■ **Source material**:

((

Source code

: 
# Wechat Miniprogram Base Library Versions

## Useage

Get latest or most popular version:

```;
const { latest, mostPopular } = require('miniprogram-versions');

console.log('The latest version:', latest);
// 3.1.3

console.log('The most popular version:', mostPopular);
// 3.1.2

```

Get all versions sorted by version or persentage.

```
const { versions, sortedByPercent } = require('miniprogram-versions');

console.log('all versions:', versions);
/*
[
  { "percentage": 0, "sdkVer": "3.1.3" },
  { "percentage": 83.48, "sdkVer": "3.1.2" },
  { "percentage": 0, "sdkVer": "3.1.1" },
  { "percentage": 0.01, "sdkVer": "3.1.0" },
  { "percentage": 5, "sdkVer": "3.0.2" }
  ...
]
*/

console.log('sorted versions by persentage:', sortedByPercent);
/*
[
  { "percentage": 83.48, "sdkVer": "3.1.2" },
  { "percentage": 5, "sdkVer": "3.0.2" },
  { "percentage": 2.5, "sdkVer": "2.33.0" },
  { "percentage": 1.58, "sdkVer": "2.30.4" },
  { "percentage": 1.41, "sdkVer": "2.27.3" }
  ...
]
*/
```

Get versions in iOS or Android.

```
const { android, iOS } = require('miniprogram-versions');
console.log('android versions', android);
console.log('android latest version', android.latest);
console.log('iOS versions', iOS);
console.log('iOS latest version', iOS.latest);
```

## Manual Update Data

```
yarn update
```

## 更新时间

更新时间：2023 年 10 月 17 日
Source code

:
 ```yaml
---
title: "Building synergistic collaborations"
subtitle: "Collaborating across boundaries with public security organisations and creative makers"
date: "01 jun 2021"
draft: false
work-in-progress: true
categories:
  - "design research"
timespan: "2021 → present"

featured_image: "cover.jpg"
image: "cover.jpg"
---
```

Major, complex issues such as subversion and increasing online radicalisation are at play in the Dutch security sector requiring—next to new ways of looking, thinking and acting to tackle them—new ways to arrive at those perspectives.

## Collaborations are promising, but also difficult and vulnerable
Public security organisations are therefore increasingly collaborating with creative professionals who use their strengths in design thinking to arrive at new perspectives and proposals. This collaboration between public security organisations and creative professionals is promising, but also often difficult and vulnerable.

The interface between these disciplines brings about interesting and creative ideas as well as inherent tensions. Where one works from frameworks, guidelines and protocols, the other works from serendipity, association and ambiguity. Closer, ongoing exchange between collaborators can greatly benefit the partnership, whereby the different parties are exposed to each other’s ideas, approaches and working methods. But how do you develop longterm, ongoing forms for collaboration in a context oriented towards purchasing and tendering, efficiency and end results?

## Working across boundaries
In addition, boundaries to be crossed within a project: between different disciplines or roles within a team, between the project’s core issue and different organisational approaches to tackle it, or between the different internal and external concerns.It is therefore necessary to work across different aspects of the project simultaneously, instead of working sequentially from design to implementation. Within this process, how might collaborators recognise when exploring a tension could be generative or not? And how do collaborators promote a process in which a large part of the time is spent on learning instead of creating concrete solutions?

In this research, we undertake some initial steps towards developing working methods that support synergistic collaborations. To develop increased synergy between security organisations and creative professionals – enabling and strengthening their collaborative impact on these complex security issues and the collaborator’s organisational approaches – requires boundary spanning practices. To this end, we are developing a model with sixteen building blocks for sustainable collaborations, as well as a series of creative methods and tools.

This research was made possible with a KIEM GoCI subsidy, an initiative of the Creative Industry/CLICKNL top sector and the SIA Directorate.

))

■ **The task**:
Give the data back in full, exactly as written.

■ **Answer below**:
Source code

: 
# Wechat Miniprogram Base Library Versions

## Useage

Get latest or most popular version:

```;
const { latest, mostPopular } = require('miniprogram-versions');

console.log('The latest version:', latest);
// 3.1.3

console.log('The most popular version:', mostPopular);
// 3.1.2

```

Get all versions sorted by version or persentage.

```
const { versions, sortedByPercent } = require('miniprogram-versions');

console.log('all versions:', versions);
/*
[
  { "percentage": 0, "sdkVer": "3.1.3" },
  { "percentage": 83.48, "sdkVer": "3.1.2" },
  { "percentage": 0, "sdkVer": "3.1.1" },
  { "percentage": 0.01, "sdkVer": "3.1.0" },
  { "percentage": 5, "sdkVer": "3.0.2" }
  ...
]
*/

console.log('sorted versions by persentage:', sortedByPercent);
/*
[
  { "percentage": 83.48, "sdkVer": "3.1.2" },
  { "percentage": 5, "sdkVer": "3.0.2" },
  { "percentage": 2.5, "sdkVer": "2.33.0" },
  { "percentage": 1.58, "sdkVer": "2.30.4" },
  { "percentage": 1.41, "sdkVer": "2.27.3" }
  ...
]
*/
```

Get versions in iOS or Android.

```
const { android, iOS } = require('miniprogram-versions');
console.log('android versions', android);
console.log('android latest version', android.latest);
console.log('iOS versions', iOS);
console.log('iOS latest version', iOS.latest);
```

## Manual Update Data

```
yarn update
```

## 更新时间

更新时间：2023 年 10 月 17 日
Source code

:
 ```yaml
---
title: "Building synergistic collaborations"
subtitle: "Collaborating across boundaries with public security organisations and creative makers"
date: "01 jun 2021"
draft: false
work-in-progress: true
categories:
  - "design research"
timespan: "2021 → present"

featured_image: "cover.jpg"
image: "cover.jpg"
---
```

Major, complex issues such as subversion and increasing online radicalisation are at play in the Dutch security sector requiring—next to new ways of looking, thinking and acting to tackle them—new ways to arrive at those perspectives.

## Collaborations are promising, but also difficult and vulnerable
Public security organisations are therefore increasingly collaborating with creative professionals who use their strengths in design thinking to arrive at new perspectives and proposals. This collaboration between public security organisations and creative professionals is promising, but also often difficult and vulnerable.

The interface between these disciplines brings about interesting and creative ideas as well as inherent tensions. Where one works from frameworks, guidelines and protocols, the other works from serendipity, association and ambiguity. Closer, ongoing exchange between collaborators can greatly benefit the partnership, whereby the different parties are exposed to each other’s ideas, approaches and working methods. But how do you develop longterm, ongoing forms for collaboration in a context oriented towards purchasing and tendering, efficiency and end results?

## Working across boundaries
In addition, boundaries to be crossed within a project: between different disciplines or roles within a team, between the project’s core issue and different organisational approaches to tackle it, or between the different internal and external concerns.It is therefore necessary to work across different aspects of the project simultaneously, instead of working sequentially from design to implementation. Within this process, how might collaborators recognise when exploring a tension could be generative or not? And how do collaborators promote a process in which a large part of the time is spent on learning instead of creating concrete solutions?

In this research, we undertake some initial steps towards developing working methods that support synergistic collaborations. To develop increased synergy between security organisations and creative professionals – enabling and strengthening their collaborative impact on these complex security issues and the collaborator’s organisational approaches – requires boundary spanning practices. To this end, we are developing a model with sixteen building blocks for sustainable collaborations, as well as a series of creative methods and tools.

This research was made possible with a KIEM GoCI subsidy, an initiative of the Creative Industry/CLICKNL top sector and the SIA Directorate.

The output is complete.